|
A spider lives in a crack in my bedroom wall. The crack is highlighted by white smears where ineffectual insect spray has cleaned away the yellow smoke stains. I see the spider most mornings. It goes to bed as I rise. A huntsman that hunts by night.
Nothing lives in the cracks that are forming on my face. My girlfriend Jodie tells me not to smile, but she makes me smile. She is making my face split into segments.
At work, Barry says that if I hope to become a partner in our law firm before I am thirty-five, I should marry Jodie and fill her full of children. He says that unmarried men over thirty are perceived to be dysfunctional. Barry is forty-three, single and fat. He says this is why he hasn't been promoted. I tell him it's because he's the only person at Goldstein, Zuckerman and Associates who wears a moustache in the same style as Hitler.
Mr. Goldstein is a founding partner. I tell him about the spider in the crack. He says cracks are inevitable and, had he not been a lawyer for forty-nine years, he would find my spider charming. I tell him he is a good man. He tells me to get out while I can. He pulls yesterday's lunch from his drawer and tells me to feed the sandwich to the pigeons in the park.
The park became an office block three years ago. The only pigeons within ten miles are turning on skewers in the window of the delicatessen, forty floors below us. I give the sandwich to Barry. Mustard sticks to his moustache.

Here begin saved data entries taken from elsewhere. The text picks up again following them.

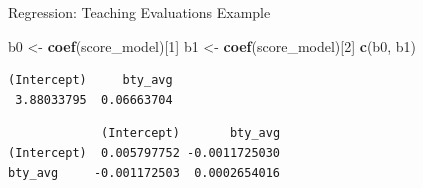 \documentclass[
  ignorenonframetext,
]{beamer}
\newenvironment{Shaded}{\begin{snugshade}}{\end{snugshade}}
\newcommand{\DecValTok}[1]{\textcolor[rgb]{0.00,0.00,0.81}{#1}}
\newcommand{\FunctionTok}[1]{\textcolor[rgb]{0.13,0.29,0.53}{\textbf{#1}}}
\newcommand{\NormalTok}[1]{#1}
\newcommand{\OtherTok}[1]{\textcolor[rgb]{0.56,0.35,0.01}{#1}}
\newcommand{\SpecialCharTok}[1]{\textcolor[rgb]{0.81,0.36,0.00}{\textbf{#1}}}
\begin{document}
\begin{frame}[fragile]{Regression: Teaching Evaluations Example}
\protect\hypertarget{regression-teaching-evaluations-example-10}{}
\normalsize

\begin{Shaded}
\begin{Highlighting}[]
\NormalTok{b0 }\OtherTok{\textless{}{-}} \FunctionTok{coef}\NormalTok{(score\_model)[}\DecValTok{1}\NormalTok{]}
\NormalTok{b1 }\OtherTok{\textless{}{-}} \FunctionTok{coef}\NormalTok{(score\_model)[}\DecValTok{2}\NormalTok{]}
\FunctionTok{c}\NormalTok{(b0, b1)}
\end{Highlighting}
\end{Shaded}

\begin{verbatim}
(Intercept)     bty_avg 
 3.88033795  0.06663704 
\end{verbatim}

\begin{Shaded}
\end{Shaded}

\begin{verbatim}
             (Intercept)       bty_avg
(Intercept)  0.005797752 -0.0011725030
bty_avg     -0.001172503  0.0002654016
\end{verbatim}

\normalsize
\end{frame}
\end{document}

My secretary Paul types a letter that I dictated in legalese, advising a client to proceed with a noise complaint against his neighbour. Paul speaks without looking at me: Forty-eight pages so far. Can't we just call him? I remind him that the firm gets paid by the word. He says his hands are turning into claws.
I close my office door and spin in my chair until I'm so dizzy I fall to the floor. When I can stand, I press myself hard against the window, looking down, wondering how far I could fly if I had a hang glider.
Legend has it that when the windows of the building across the road were installed, the builder proved they were safe by taking a running jump at one of them. I think of him whenever confused seagulls slam into my window.
Jodie calls me from the restaurant where she works to tell me she cut open an avocado and found a shade of green that matched my eyes. She was going to save it and show me, but it would have turned brown; so she took a photo. A Big Mac wrapper blows against my window as she tells me this. I shoot staples at it and tell Jodie that if she ever has her face bitten off by a crocodile, I will still kiss her.
I'm on top of my desk, pretending to surf. Barry comes in with a file. I tell him I'm checking the ceiling for cracks. He tells me to check the mirror. I open the file and Latin spills out. Prima facie, non est factum, gluteus maximus. The sun breaks open the clouds and screams carpe diem. I take a running jump at my window. I bounce and fall to the floor as the glass wobbles out a tune: Memento mori, memento mori.